CVP-Zwist über Mittelalter-Bison: Der Wisent soll in den Kanton Solothurn zurückkehren

By Ruedi Studer

WELSCHENROHR SO –
Im Mittelalter wurde der europäische Bison in der Schweiz ausgerottet. CVP-Nationalrat und Biologe Stefan Müller-Altermatt kämpft für dessen Wiederansiedlung im Solothurner Bezirk Thal. Schon im März will er das Bewilligungsgesuch einreichen. CVP-Kantonsrat und Bio-Bauer Edgar Kupper stellt sich vehement gegen die „Schnapsidee».

Der Schnee taucht die Landschaft in ein sanftes Weiss. Nebelschwaden hängen in den Wäldern. Bio-Bauer Benjamin Brunner (60) steht auf einem Feld, weist mit seiner Hand über die Hänge zum Wald. „Hier können schon dieses Jahr Wisente weiden, wenn wir aus Solothurn grünes Licht erhalten», sagt er mit hoffnungsvollem Blick. Hier, das ist in Welschenrohr im Solothurner Bezirk Thal. Und er, Brunner, würde als erster Wisent-Ranger der Schweiz amten.
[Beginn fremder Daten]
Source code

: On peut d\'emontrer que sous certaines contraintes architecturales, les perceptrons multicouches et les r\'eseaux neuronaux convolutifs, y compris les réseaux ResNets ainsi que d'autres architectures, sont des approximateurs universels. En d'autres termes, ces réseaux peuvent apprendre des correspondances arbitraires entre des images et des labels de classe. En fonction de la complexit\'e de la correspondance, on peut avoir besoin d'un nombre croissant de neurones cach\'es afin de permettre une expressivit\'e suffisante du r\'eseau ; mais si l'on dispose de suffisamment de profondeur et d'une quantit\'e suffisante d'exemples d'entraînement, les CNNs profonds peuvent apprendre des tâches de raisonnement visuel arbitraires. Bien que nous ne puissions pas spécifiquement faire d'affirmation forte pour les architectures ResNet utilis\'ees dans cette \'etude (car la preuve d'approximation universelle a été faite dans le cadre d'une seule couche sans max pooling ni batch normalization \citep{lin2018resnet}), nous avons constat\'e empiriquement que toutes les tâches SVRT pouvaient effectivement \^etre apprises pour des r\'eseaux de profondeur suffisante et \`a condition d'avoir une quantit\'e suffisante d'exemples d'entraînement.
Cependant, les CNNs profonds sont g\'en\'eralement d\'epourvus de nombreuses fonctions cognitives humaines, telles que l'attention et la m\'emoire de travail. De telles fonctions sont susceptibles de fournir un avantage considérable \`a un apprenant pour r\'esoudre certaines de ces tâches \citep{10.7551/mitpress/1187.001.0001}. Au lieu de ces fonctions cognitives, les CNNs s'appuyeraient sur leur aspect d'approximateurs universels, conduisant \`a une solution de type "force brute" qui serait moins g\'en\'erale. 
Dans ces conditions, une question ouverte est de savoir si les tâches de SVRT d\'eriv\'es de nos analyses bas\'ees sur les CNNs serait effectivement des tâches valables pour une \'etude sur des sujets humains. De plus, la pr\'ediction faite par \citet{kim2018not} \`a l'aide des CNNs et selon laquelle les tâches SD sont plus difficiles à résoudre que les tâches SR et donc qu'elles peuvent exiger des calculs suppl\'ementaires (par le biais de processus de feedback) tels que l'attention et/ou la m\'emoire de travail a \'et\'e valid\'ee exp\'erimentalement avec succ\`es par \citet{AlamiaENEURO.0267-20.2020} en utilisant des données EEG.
Der im Mittelalter ausgerottete europäische Bison soll zurückkehren

Die Rückkehr des im Mittelalter hierzulande ausgerotteten europäischen Bisons ins Thal, in den Jurabogen, in die Schweiz: Diese Vision verfolgt der Verein „Wisent Thal» mit CVP-Nationalrat Stefan Müller-Altermatt (41) an der Spitze. Der Gemeindepräsident von Herbetswil SO hat einst den Naturpark Thal aufgebaut, jetzt will er diesen um eine neue Attraktion bereichern.

Der promovierte Biologe sprüht vor Begeisterung, wenn er vom Projekt erzählt: „Weltweit gibt es nur noch rund 5000 Exemplare. Wir könnten mit der Wiedereinbürgerung einen wichtigen Beitrag leisten, um diese Tierart vor dem Aussterben zu retten.»

Auch in Sachen Tourismus sieht Müller viel Potenzial. Er spricht von Wirtschaftsförderung, neuen Arbeitsplätzen, geführten Wisent-Touren, Merchandising-Produkten – schlicht von „der perfekten Verbindung von Naturschutz und Tourismus».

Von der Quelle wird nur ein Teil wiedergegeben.